Could you restate the entries below word for word and leave the images out?

=== Extracted records ===

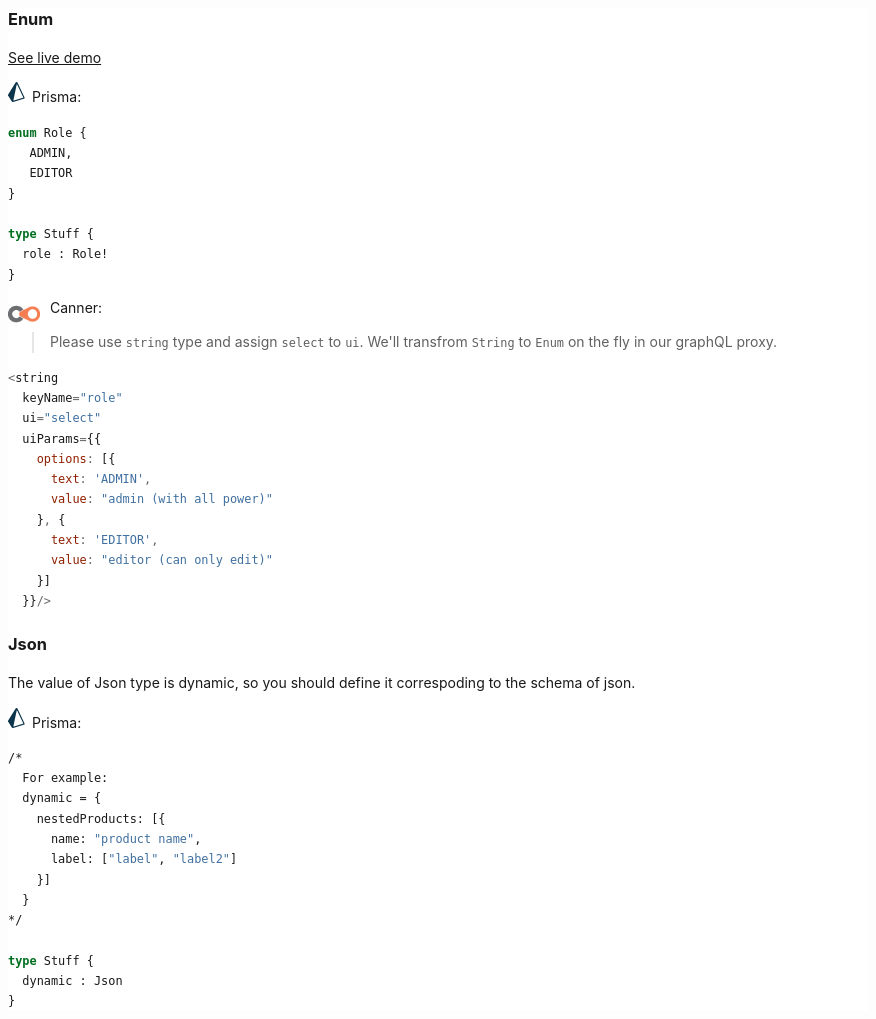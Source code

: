 ### Enum
[See live demo](https://www.canner.io/component?selectedKind=String&selectedStory=Select&full=0&addons=1&stories=1&panelRight=0&addonPanel=storybook%2Factions%2Factions-panel)

<svg viewBox="0 0 32 32" width="20" height="20" xmlns="http://www.w3.org/2000/svg"><path d="M26.327 24.38L15.32 1.01A1.766 1.766 0 0 0 13.816.002a1.747 1.747 0 0 0-1.608.834L.272 20.169a1.808 1.808 0 0 0 .021 1.941l5.835 9.038a1.877 1.877 0 0 0 2.108.775l16.936-5.009c.518-.154.943-.52 1.165-1.007a1.816 1.816 0 0 0-.01-1.527zm-2.465 1.002l-14.37 4.25a.602.602 0 0 1-.767-.692l5.133-24.585c.096-.46.732-.533.932-.107l9.505 20.184c.18.38-.025.83-.433.95z" fill="#0C344B"></path></g></g></svg> Prisma:
```graphql
enum Role {
   ADMIN,
   EDITOR
}

type Stuff {
  role : Role!
}
```

<img width="32" height="32" src="/img/icon.png" style="float: left; margin: 0px 10px 15px 0px;" /> Canner:
> Please use `string` type and assign `select` to `ui`. We'll transfrom `String` to `Enum` on the fly in our graphQL proxy.
``` js
<string
  keyName="role"
  ui="select"
  uiParams={{
    options: [{
      text: 'ADMIN',
      value: "admin (with all power)"
    }, {
      text: 'EDITOR',
      value: "editor (can only edit)"
    }]
  }}/>
```

### Json
The value of Json type is dynamic, so you should define it correspoding to the schema of json.

<svg viewBox="0 0 32 32" width="20" height="20" xmlns="http://www.w3.org/2000/svg"><path d="M26.327 24.38L15.32 1.01A1.766 1.766 0 0 0 13.816.002a1.747 1.747 0 0 0-1.608.834L.272 20.169a1.808 1.808 0 0 0 .021 1.941l5.835 9.038a1.877 1.877 0 0 0 2.108.775l16.936-5.009c.518-.154.943-.52 1.165-1.007a1.816 1.816 0 0 0-.01-1.527zm-2.465 1.002l-14.37 4.25a.602.602 0 0 1-.767-.692l5.133-24.585c.096-.46.732-.533.932-.107l9.505 20.184c.18.38-.025.83-.433.95z" fill="#0C344B"></path></g></g></svg> Prisma:
```graphql
/*
  For example:
  dynamic = {
    nestedProducts: [{
      name: "product name",
      label: ["label", "label2"]
    }]
  }
*/

type Stuff {
  dynamic : Json
}
```

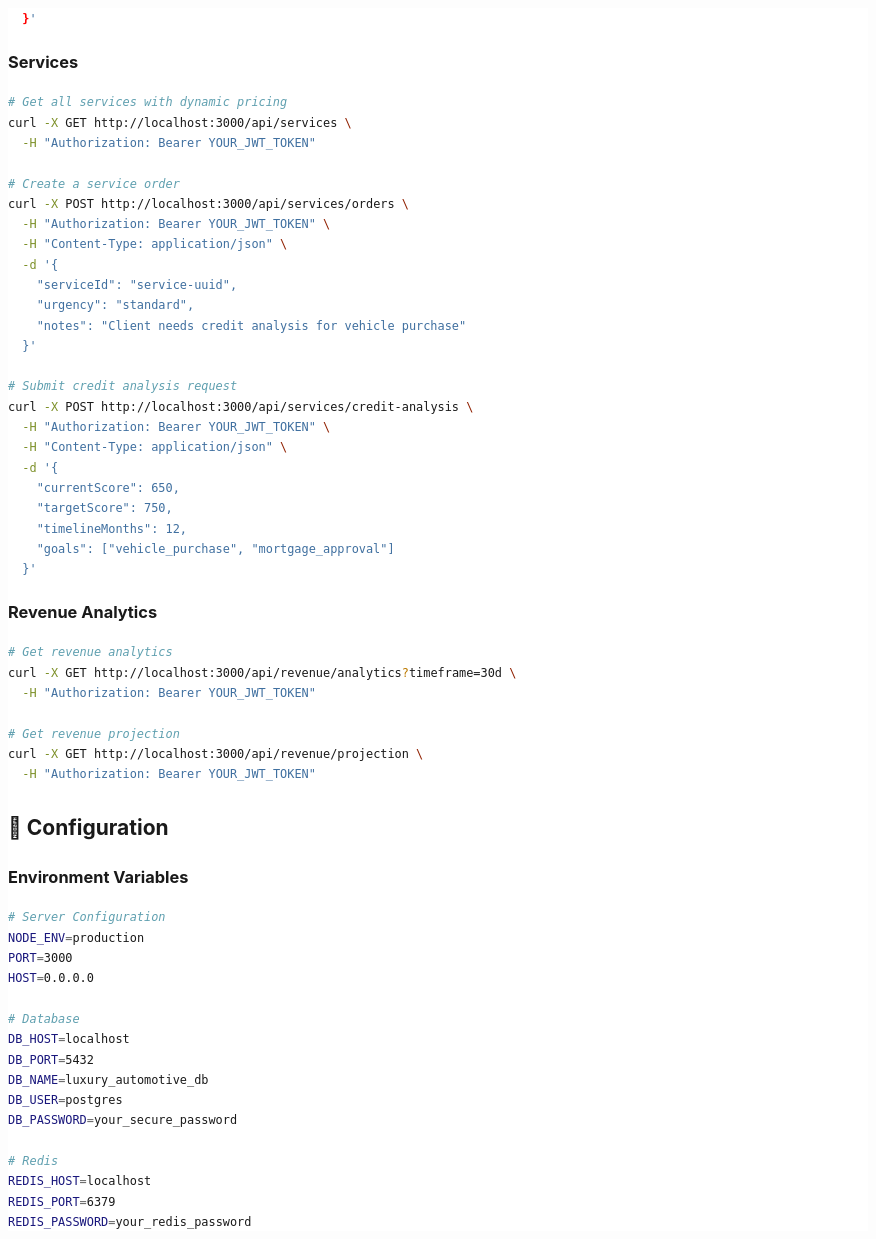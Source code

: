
 ```bash
  }'
```

### Services
```bash
# Get all services with dynamic pricing
curl -X GET http://localhost:3000/api/services \
  -H "Authorization: Bearer YOUR_JWT_TOKEN"

# Create a service order
curl -X POST http://localhost:3000/api/services/orders \
  -H "Authorization: Bearer YOUR_JWT_TOKEN" \
  -H "Content-Type: application/json" \
  -d '{
    "serviceId": "service-uuid",
    "urgency": "standard",
    "notes": "Client needs credit analysis for vehicle purchase"
  }'

# Submit credit analysis request
curl -X POST http://localhost:3000/api/services/credit-analysis \
  -H "Authorization: Bearer YOUR_JWT_TOKEN" \
  -H "Content-Type: application/json" \
  -d '{
    "currentScore": 650,
    "targetScore": 750,
    "timelineMonths": 12,
    "goals": ["vehicle_purchase", "mortgage_approval"]
  }'
```

### Revenue Analytics
```bash
# Get revenue analytics
curl -X GET http://localhost:3000/api/revenue/analytics?timeframe=30d \
  -H "Authorization: Bearer YOUR_JWT_TOKEN"

# Get revenue projection
curl -X GET http://localhost:3000/api/revenue/projection \
  -H "Authorization: Bearer YOUR_JWT_TOKEN"
```

## 🔧 Configuration

### Environment Variables

```bash
# Server Configuration
NODE_ENV=production
PORT=3000
HOST=0.0.0.0

# Database
DB_HOST=localhost
DB_PORT=5432
DB_NAME=luxury_automotive_db
DB_USER=postgres
DB_PASSWORD=your_secure_password

# Redis
REDIS_HOST=localhost
REDIS_PORT=6379
REDIS_PASSWORD=your_redis_password
```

===

--- Solution ---
Source code

: ### Enum
[See live demo](https://www.canner.io/component?selectedKind=String&selectedStory=Select&full=0&addons=1&stories=1&panelRight=0&addonPanel=storybook%2Factions%2Factions-panel)

<svg viewBox="0 0 32 32" width="20" height="20" xmlns="http://www.w3.org/2000/svg"><path d="M26.327 24.38L15.32 1.01A1.766 1.766 0 0 0 13.816.002a1.747 1.747 0 0 0-1.608.834L.272 20.169a1.808 1.808 0 0 0 .021 1.941l5.835 9.038a1.877 1.877 0 0 0 2.108.775l16.936-5.009c.518-.154.943-.52 1.165-1.007a1.816 1.816 0 0 0-.01-1.527zm-2.465 1.002l-14.37 4.25a.602.602 0 0 1-.767-.692l5.133-24.585c.096-.46.732-.533.932-.107l9.505 20.184c.18.38-.025.83-.433.95z" fill="#0C344B"></path></g></g></svg> Prisma:
```graphql
enum Role {
   ADMIN,
   EDITOR
}

type Stuff {
  role : Role!
}
```

<img width="32" height="32" src="/img/icon.png" style="float: left; margin: 0px 10px 15px 0px;" /> Canner:
> Please use `string` type and assign `select` to `ui`. We'll transfrom `String` to `Enum` on the fly in our graphQL proxy.
``` js
<string
  keyName="role"
  ui="select"
  uiParams={{
    options: [{
      text: 'ADMIN',
      value: "admin (with all power)"
    }, {
      text: 'EDITOR',
      value: "editor (can only edit)"
    }]
  }}/>
```

### Json
The value of Json type is dynamic, so you should define it correspoding to the schema of json.

<svg viewBox="0 0 32 32" width="20" height="20" xmlns="http://www.w3.org/2000/svg"><path d="M26.327 24.38L15.32 1.01A1.766 1.766 0 0 0 13.816.002a1.747 1.747 0 0 0-1.608.834L.272 20.169a1.808 1.808 0 0 0 .021 1.941l5.835 9.038a1.877 1.877 0 0 0 2.108.775l16.936-5.009c.518-.154.943-.52 1.165-1.007a1.816 1.816 0 0 0-.01-1.527zm-2.465 1.002l-14.37 4.25a.602.602 0 0 1-.767-.692l5.133-24.585c.096-.46.732-.533.932-.107l9.505 20.184c.18.38-.025.83-.433.95z" fill="#0C344B"></path></g></g></svg> Prisma:
```graphql
/*
  For example:
  dynamic = {
    nestedProducts: [{
      name: "product name",
      label: ["label", "label2"]
    }]
  }
*/

type Stuff {
  dynamic : Json
}
```

Source code

:
 ```bash
  }'
```

### Services
```bash
# Get all services with dynamic pricing
curl -X GET http://localhost:3000/api/services \
  -H "Authorization: Bearer YOUR_JWT_TOKEN"

# Create a service order
curl -X POST http://localhost:3000/api/services/orders \
  -H "Authorization: Bearer YOUR_JWT_TOKEN" \
  -H "Content-Type: application/json" \
  -d '{
    "serviceId": "service-uuid",
    "urgency": "standard",
    "notes": "Client needs credit analysis for vehicle purchase"
  }'

# Submit credit analysis request
curl -X POST http://localhost:3000/api/services/credit-analysis \
  -H "Authorization: Bearer YOUR_JWT_TOKEN" \
  -H "Content-Type: application/json" \
  -d '{
    "currentScore": 650,
    "targetScore": 750,
    "timelineMonths": 12,
    "goals": ["vehicle_purchase", "mortgage_approval"]
  }'
```

### Revenue Analytics
```bash
# Get revenue analytics
curl -X GET http://localhost:3000/api/revenue/analytics?timeframe=30d \
  -H "Authorization: Bearer YOUR_JWT_TOKEN"

# Get revenue projection
curl -X GET http://localhost:3000/api/revenue/projection \
  -H "Authorization: Bearer YOUR_JWT_TOKEN"
```

## 🔧 Configuration

### Environment Variables

```bash
# Server Configuration
NODE_ENV=production
PORT=3000
HOST=0.0.0.0

# Database
DB_HOST=localhost
DB_PORT=5432
DB_NAME=luxury_automotive_db
DB_USER=postgres
DB_PASSWORD=your_secure_password

# Redis
REDIS_HOST=localhost
REDIS_PORT=6379
REDIS_PASSWORD=your_redis_password
```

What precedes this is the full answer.